Fuel cell driven vehicles have great potential to be more efficient and ecofriendly than conventional fuel driven vehicles. The vehicles will emit only steam but no green-house gas. Hydrogen is considered as a secondary source of energy (or energy carrier). Electricity is also energy carrier. They are used to move, store and deliver energy in a form that can be easily used.
Advantages of Hydrogen
Advantages of hydrogen as an important energy carrier in the future
(i) Easy storage:
A large volume of hydrogen can be easily stored in a number of different ways.
(ii) High efficiency:
Hydrogen is considered as a highly efficient fuel.
(iii) Pollution free:
Hydrogen is a pollution free fuel.
(iv) Various applications:
It can be used for transportation, heating and power generations in places where it is difficult to use electricity.
It is less costly to ship hydrogen by pipeline than sending electricity over long distances by wire in some instances.
Disadvantages of Hydrogen Energy:
The use of hydrogen as an alternative future source of energy is limited by
(i) Its low availability in pure H2form in the environment.
(ii) Difficulty in handling, storing and transportation of H2.
(iii) Requirement of energy for the production of H2.
The Future Applications of Hydrogen
(i) As energy carrier:
Hydrogen will join electricity as an important energy carrier in the future. This is because it can be made safely from renewable energy sources and is virtually non-polluting.

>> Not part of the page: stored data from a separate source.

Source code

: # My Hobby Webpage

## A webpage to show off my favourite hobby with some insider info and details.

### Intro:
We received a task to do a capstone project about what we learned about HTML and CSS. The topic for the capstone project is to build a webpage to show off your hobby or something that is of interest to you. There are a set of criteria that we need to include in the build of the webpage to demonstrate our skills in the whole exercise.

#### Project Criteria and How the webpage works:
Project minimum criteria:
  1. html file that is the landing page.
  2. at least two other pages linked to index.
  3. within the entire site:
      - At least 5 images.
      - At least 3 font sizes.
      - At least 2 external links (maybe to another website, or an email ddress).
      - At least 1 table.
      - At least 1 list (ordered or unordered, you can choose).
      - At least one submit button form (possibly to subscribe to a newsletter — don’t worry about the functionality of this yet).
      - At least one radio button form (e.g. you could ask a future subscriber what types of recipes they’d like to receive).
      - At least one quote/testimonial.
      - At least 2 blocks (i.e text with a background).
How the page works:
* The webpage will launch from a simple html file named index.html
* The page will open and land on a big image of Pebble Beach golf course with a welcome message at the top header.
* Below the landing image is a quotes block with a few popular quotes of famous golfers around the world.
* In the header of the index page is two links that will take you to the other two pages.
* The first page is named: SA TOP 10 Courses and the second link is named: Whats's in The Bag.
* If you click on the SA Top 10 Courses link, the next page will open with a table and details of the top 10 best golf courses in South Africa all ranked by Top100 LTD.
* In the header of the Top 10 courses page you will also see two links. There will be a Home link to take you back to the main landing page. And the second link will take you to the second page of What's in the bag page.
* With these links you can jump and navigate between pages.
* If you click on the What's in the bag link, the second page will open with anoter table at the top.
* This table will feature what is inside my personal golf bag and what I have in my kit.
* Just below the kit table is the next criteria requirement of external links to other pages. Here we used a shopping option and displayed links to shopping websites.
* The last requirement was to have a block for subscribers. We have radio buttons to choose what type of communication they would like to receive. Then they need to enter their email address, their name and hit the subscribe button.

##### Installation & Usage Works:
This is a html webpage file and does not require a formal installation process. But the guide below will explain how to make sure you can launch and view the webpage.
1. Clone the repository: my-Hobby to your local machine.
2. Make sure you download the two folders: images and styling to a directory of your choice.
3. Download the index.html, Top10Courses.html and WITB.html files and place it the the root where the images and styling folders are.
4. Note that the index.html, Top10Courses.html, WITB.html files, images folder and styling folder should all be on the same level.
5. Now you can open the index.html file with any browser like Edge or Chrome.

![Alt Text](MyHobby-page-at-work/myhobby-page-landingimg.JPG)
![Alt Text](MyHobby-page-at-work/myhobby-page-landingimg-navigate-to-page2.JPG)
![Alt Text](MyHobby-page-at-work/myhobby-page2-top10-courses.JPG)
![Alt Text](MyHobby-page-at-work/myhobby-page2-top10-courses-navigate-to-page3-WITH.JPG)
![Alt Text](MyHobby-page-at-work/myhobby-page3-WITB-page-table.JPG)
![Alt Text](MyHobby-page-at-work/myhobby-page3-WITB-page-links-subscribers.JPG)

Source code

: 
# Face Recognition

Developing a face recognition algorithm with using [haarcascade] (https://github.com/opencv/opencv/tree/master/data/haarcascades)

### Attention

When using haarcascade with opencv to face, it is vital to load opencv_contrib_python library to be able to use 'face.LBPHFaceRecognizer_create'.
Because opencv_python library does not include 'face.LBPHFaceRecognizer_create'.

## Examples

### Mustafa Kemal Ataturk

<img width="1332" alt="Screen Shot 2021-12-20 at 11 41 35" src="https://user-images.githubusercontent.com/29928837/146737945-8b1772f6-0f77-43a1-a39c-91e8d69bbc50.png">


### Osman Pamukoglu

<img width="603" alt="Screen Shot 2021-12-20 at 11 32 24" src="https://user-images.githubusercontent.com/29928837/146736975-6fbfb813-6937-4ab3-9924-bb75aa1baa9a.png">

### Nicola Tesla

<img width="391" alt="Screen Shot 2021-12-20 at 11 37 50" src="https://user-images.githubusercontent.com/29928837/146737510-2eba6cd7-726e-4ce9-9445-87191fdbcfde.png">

(ii) Electricity production:
Hydrogen will be used to produce electricity in fuel cells.
(iii) As a fuel:
Hydrogen will be used as a fuel for ‘zero-emissions’ vehicles, and for aircraft.
(iv) In heating:
Hydrogen will also be used to heat offices and homes.
Many new facilities and systems must be built before hydrogen can play a bigger role and become a widely used alternative to gasoline.
1. Use a wind electrolysis system to produce hydrogen.
2. Use compressor, to compress hydrogen up to pipe line pressure.
3. Fed compressed hydrogen to a transmission pipeline.
4. The pipeline transports the hydrogen to a compressed gas terminal for its compression and loading in compressed gas tube trailors.
5. Delivery of compressed gas tube trailors using trucks to a forecourt station.
6. Further compression of hydrogen in forecourt station.
7. Storage and dispension of hydrogen to fuel cell vehicles.